- WHAT TO WORK ON
Set down every entry again, exactly as it appears.

- LISTED ENTRIES

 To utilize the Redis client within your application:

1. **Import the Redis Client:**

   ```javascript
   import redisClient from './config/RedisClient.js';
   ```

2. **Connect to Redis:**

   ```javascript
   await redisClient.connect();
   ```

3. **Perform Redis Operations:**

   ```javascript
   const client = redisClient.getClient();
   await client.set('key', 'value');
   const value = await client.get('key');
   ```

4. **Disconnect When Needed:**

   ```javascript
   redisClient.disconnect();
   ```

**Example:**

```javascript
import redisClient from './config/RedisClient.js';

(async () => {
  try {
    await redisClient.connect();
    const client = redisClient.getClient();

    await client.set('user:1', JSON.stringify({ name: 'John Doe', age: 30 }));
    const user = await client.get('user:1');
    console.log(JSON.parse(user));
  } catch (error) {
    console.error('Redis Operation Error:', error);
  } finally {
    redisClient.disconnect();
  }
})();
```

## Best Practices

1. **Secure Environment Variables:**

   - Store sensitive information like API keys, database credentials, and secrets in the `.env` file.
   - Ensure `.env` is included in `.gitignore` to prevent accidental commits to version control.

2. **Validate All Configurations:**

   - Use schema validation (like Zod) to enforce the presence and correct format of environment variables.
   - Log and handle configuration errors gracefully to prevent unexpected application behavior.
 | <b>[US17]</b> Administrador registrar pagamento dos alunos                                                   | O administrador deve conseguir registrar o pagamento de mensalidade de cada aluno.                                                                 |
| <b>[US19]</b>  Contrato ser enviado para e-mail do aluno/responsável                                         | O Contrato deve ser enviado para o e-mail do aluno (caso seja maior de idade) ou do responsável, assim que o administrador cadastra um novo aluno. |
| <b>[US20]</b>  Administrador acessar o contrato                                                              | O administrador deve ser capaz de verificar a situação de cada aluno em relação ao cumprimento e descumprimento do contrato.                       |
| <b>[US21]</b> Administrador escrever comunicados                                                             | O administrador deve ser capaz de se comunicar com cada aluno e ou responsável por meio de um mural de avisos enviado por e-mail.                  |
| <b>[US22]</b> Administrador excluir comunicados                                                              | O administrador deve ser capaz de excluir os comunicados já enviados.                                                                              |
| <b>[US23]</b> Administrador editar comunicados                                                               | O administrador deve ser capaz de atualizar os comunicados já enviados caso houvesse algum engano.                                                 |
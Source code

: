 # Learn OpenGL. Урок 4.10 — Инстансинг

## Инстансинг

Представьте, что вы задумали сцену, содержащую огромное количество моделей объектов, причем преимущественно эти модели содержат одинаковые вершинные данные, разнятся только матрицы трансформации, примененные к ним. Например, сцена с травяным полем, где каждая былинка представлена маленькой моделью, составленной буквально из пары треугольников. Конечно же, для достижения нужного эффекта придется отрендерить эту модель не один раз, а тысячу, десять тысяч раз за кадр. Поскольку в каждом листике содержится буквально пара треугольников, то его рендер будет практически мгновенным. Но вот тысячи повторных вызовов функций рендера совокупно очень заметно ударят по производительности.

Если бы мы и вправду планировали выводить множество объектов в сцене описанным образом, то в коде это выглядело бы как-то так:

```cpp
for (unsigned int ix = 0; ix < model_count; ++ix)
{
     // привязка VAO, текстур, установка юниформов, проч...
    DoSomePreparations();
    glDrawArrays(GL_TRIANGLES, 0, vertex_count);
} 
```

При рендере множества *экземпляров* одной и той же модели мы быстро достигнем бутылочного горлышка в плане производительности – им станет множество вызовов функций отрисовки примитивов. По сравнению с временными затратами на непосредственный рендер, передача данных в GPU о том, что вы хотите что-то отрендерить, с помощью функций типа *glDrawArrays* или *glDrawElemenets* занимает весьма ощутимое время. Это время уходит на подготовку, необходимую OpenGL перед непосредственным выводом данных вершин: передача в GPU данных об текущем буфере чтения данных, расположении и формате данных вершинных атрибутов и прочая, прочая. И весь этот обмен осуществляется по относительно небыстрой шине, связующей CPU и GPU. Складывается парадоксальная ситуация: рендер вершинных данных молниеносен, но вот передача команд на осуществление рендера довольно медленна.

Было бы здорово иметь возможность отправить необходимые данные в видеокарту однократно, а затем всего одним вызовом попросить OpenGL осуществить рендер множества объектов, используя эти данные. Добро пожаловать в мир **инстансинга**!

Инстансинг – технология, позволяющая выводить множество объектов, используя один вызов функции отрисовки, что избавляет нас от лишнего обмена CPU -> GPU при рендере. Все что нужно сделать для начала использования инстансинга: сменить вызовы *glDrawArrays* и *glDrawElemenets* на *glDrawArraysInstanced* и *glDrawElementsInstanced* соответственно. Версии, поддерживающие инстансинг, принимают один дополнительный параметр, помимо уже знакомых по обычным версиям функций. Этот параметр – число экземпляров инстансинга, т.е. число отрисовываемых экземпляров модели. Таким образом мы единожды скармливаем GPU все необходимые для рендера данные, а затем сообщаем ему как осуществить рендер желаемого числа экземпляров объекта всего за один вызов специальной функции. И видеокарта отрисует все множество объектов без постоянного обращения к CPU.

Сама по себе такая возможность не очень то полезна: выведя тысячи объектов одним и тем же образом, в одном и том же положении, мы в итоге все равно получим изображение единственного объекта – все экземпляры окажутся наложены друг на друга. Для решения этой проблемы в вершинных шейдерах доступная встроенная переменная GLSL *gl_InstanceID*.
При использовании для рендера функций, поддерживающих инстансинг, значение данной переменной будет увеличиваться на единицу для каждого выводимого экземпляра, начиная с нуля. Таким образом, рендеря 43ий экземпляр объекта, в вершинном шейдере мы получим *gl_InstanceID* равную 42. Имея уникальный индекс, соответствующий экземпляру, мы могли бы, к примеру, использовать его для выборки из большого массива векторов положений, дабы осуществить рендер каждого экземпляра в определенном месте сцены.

- EXERCISE OUTPUT
 To utilize the Redis client within your application:

1. **Import the Redis Client:**

   ```javascript
   import redisClient from './config/RedisClient.js';
   ```

2. **Connect to Redis:**

   ```javascript
   await redisClient.connect();
   ```

3. **Perform Redis Operations:**

   ```javascript
   const client = redisClient.getClient();
   await client.set('key', 'value');
   const value = await client.get('key');
   ```

4. **Disconnect When Needed:**

   ```javascript
   redisClient.disconnect();
   ```

**Example:**

```javascript
import redisClient from './config/RedisClient.js';

(async () => {
  try {
    await redisClient.connect();
    const client = redisClient.getClient();

    await client.set('user:1', JSON.stringify({ name: 'John Doe', age: 30 }));
    const user = await client.get('user:1');
    console.log(JSON.parse(user));
  } catch (error) {
    console.error('Redis Operation Error:', error);
  } finally {
    redisClient.disconnect();
  }
})();
```

## Best Practices

1. **Secure Environment Variables:**

   - Store sensitive information like API keys, database credentials, and secrets in the `.env` file.
   - Ensure `.env` is included in `.gitignore` to prevent accidental commits to version control.

2. **Validate All Configurations:**

   - Use schema validation (like Zod) to enforce the presence and correct format of environment variables.
   - Log and handle configuration errors gracefully to prevent unexpected application behavior.
 | <b>[US17]</b> Administrador registrar pagamento dos alunos                                                   | O administrador deve conseguir registrar o pagamento de mensalidade de cada aluno.                                                                 |
| <b>[US19]</b>  Contrato ser enviado para e-mail do aluno/responsável                                         | O Contrato deve ser enviado para o e-mail do aluno (caso seja maior de idade) ou do responsável, assim que o administrador cadastra um novo aluno. |
| <b>[US20]</b>  Administrador acessar o contrato                                                              | O administrador deve ser capaz de verificar a situação de cada aluno em relação ao cumprimento e descumprimento do contrato.                       |
| <b>[US21]</b> Administrador escrever comunicados                                                             | O administrador deve ser capaz de se comunicar com cada aluno e ou responsável por meio de um mural de avisos enviado por e-mail.                  |
| <b>[US22]</b> Administrador excluir comunicados                                                              | O administrador deve ser capaz de excluir os comunicados já enviados.                                                                              |
| <b>[US23]</b> Administrador editar comunicados                                                               | O administrador deve ser capaz de atualizar os comunicados já enviados caso houvesse algum engano.                                                 |
Source code

: # Learn OpenGL. Урок 4.10 — Инстансинг

## Инстансинг

Представьте, что вы задумали сцену, содержащую огромное количество моделей объектов, причем преимущественно эти модели содержат одинаковые вершинные данные, разнятся только матрицы трансформации, примененные к ним. Например, сцена с травяным полем, где каждая былинка представлена маленькой моделью, составленной буквально из пары треугольников. Конечно же, для достижения нужного эффекта придется отрендерить эту модель не один раз, а тысячу, десять тысяч раз за кадр. Поскольку в каждом листике содержится буквально пара треугольников, то его рендер будет практически мгновенным. Но вот тысячи повторных вызовов функций рендера совокупно очень заметно ударят по производительности.

Если бы мы и вправду планировали выводить множество объектов в сцене описанным образом, то в коде это выглядело бы как-то так:

```cpp
for (unsigned int ix = 0; ix < model_count; ++ix)
{
     // привязка VAO, текстур, установка юниформов, проч...
    DoSomePreparations();
    glDrawArrays(GL_TRIANGLES, 0, vertex_count);
} 
```

При рендере множества *экземпляров* одной и той же модели мы быстро достигнем бутылочного горлышка в плане производительности – им станет множество вызовов функций отрисовки примитивов. По сравнению с временными затратами на непосредственный рендер, передача данных в GPU о том, что вы хотите что-то отрендерить, с помощью функций типа *glDrawArrays* или *glDrawElemenets* занимает весьма ощутимое время. Это время уходит на подготовку, необходимую OpenGL перед непосредственным выводом данных вершин: передача в GPU данных об текущем буфере чтения данных, расположении и формате данных вершинных атрибутов и прочая, прочая. И весь этот обмен осуществляется по относительно небыстрой шине, связующей CPU и GPU. Складывается парадоксальная ситуация: рендер вершинных данных молниеносен, но вот передача команд на осуществление рендера довольно медленна.

Было бы здорово иметь возможность отправить необходимые данные в видеокарту однократно, а затем всего одним вызовом попросить OpenGL осуществить рендер множества объектов, используя эти данные. Добро пожаловать в мир **инстансинга**!

Инстансинг – технология, позволяющая выводить множество объектов, используя один вызов функции отрисовки, что избавляет нас от лишнего обмена CPU -> GPU при рендере. Все что нужно сделать для начала использования инстансинга: сменить вызовы *glDrawArrays* и *glDrawElemenets* на *glDrawArraysInstanced* и *glDrawElementsInstanced* соответственно. Версии, поддерживающие инстансинг, принимают один дополнительный параметр, помимо уже знакомых по обычным версиям функций. Этот параметр – число экземпляров инстансинга, т.е. число отрисовываемых экземпляров модели. Таким образом мы единожды скармливаем GPU все необходимые для рендера данные, а затем сообщаем ему как осуществить рендер желаемого числа экземпляров объекта всего за один вызов специальной функции. И видеокарта отрисует все множество объектов без постоянного обращения к CPU.

Сама по себе такая возможность не очень то полезна: выведя тысячи объектов одним и тем же образом, в одном и том же положении, мы в итоге все равно получим изображение единственного объекта – все экземпляры окажутся наложены друг на друга. Для решения этой проблемы в вершинных шейдерах доступная встроенная переменная GLSL *gl_InstanceID*.
При использовании для рендера функций, поддерживающих инстансинг, значение данной переменной будет увеличиваться на единицу для каждого выводимого экземпляра, начиная с нуля. Таким образом, рендеря 43ий экземпляр объекта, в вершинном шейдере мы получим *gl_InstanceID* равную 42. Имея уникальный индекс, соответствующий экземпляру, мы могли бы, к примеру, использовать его для выборки из большого массива векторов положений, дабы осуществить рендер каждого экземпляра в определенном месте сцены.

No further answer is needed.